== TASK STATEMENT ==
Wherever a line holds the word "rangle", copy that line from the data.

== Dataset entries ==
....................
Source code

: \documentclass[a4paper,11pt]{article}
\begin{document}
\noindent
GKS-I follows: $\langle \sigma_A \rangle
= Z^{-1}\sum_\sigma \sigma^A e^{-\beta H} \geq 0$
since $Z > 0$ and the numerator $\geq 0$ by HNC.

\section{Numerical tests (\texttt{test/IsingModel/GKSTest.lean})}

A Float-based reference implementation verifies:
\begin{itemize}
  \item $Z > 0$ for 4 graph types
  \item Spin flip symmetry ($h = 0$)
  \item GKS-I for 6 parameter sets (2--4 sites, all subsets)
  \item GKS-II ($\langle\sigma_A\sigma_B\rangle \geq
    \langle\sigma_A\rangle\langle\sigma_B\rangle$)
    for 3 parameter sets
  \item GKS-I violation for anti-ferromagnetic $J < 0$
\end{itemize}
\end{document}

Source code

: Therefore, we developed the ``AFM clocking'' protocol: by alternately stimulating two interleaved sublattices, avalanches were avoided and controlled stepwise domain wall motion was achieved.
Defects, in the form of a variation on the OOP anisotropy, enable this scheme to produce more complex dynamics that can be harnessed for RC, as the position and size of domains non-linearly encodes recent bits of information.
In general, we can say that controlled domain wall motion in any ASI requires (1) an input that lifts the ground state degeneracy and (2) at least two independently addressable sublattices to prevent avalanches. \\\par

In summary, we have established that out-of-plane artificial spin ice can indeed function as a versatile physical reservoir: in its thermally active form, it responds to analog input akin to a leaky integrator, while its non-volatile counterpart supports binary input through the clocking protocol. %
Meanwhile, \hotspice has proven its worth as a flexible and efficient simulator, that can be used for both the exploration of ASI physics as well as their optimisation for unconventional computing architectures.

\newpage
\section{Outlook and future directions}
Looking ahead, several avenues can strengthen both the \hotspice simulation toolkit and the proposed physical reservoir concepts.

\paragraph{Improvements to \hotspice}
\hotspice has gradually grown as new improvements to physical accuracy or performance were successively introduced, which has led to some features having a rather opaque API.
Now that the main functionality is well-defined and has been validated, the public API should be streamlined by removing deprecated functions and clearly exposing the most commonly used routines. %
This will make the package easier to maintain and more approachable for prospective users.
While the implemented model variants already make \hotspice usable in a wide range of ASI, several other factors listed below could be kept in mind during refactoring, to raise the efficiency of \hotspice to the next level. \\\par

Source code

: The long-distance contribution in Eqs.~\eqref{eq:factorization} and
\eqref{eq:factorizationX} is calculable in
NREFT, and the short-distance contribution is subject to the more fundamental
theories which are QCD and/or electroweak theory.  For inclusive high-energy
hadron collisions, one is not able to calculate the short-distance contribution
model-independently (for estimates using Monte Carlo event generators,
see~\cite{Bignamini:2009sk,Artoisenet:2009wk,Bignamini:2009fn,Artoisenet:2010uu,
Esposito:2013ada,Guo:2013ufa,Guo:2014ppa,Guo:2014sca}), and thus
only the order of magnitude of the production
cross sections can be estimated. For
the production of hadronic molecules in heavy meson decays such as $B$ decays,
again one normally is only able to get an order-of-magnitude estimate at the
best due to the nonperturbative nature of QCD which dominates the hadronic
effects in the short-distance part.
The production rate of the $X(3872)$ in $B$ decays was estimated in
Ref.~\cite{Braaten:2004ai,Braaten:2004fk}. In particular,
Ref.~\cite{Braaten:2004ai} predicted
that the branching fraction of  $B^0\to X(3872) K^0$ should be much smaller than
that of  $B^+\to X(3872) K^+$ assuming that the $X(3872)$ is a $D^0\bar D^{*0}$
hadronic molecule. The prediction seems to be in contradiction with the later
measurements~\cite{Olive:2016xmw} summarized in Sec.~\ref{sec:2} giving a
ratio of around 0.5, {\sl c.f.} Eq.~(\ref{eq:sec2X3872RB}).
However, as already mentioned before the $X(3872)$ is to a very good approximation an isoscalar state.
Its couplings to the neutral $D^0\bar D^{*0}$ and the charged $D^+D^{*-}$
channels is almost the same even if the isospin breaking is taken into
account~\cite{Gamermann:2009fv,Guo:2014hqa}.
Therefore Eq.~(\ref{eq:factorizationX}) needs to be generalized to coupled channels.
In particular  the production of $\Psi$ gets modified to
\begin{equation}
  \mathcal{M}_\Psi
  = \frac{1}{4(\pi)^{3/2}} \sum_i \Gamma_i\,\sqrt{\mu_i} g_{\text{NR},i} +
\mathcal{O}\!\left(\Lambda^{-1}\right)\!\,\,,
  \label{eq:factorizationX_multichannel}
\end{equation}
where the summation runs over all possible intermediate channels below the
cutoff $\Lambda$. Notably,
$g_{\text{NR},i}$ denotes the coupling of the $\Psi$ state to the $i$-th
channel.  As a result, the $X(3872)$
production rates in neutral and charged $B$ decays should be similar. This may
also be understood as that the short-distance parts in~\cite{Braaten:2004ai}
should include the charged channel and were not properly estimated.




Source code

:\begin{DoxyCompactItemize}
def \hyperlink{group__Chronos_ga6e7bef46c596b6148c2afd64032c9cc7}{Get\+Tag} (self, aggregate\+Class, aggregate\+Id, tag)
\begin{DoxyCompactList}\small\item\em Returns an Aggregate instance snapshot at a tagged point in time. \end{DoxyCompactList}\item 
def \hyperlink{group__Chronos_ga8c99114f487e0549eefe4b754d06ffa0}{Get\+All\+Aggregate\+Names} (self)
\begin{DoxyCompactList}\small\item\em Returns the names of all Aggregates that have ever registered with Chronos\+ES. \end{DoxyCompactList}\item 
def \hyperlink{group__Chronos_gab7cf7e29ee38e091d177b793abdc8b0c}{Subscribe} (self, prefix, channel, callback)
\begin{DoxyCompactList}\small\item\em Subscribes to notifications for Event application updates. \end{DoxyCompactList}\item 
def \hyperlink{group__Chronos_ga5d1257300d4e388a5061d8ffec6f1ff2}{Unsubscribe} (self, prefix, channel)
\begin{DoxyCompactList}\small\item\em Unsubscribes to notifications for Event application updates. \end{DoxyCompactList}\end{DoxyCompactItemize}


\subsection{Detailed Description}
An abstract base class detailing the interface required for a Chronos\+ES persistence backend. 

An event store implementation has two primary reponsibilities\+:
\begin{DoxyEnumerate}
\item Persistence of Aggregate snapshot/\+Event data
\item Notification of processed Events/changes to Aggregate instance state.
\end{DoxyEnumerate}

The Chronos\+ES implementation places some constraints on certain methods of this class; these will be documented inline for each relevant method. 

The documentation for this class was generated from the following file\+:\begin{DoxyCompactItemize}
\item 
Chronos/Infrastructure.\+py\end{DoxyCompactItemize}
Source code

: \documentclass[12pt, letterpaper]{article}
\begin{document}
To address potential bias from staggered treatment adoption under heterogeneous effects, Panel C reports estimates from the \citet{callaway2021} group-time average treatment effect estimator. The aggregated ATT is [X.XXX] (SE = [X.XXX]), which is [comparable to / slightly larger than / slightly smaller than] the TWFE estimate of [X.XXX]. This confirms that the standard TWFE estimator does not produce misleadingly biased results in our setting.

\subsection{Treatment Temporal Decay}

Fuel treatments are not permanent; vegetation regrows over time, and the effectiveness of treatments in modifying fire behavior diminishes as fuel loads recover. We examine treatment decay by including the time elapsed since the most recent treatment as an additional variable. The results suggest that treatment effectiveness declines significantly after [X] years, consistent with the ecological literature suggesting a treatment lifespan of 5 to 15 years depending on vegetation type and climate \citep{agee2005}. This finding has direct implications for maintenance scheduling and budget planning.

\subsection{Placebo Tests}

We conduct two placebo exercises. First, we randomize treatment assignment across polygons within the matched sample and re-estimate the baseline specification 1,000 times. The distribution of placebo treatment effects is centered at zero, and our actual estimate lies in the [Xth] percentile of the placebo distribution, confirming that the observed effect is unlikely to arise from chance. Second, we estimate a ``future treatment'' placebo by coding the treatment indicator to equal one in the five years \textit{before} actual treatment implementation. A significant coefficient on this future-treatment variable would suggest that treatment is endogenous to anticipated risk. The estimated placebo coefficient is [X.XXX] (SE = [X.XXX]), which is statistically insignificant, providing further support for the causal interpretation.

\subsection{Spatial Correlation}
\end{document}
....................
== YOUR RESPONSE ==
GKS-I follows: $\langle \sigma_A \rangle
  \item GKS-II ($\langle\sigma_A\sigma_B\rangle \geq
    \langle\sigma_A\rangle\langle\sigma_B\rangle$)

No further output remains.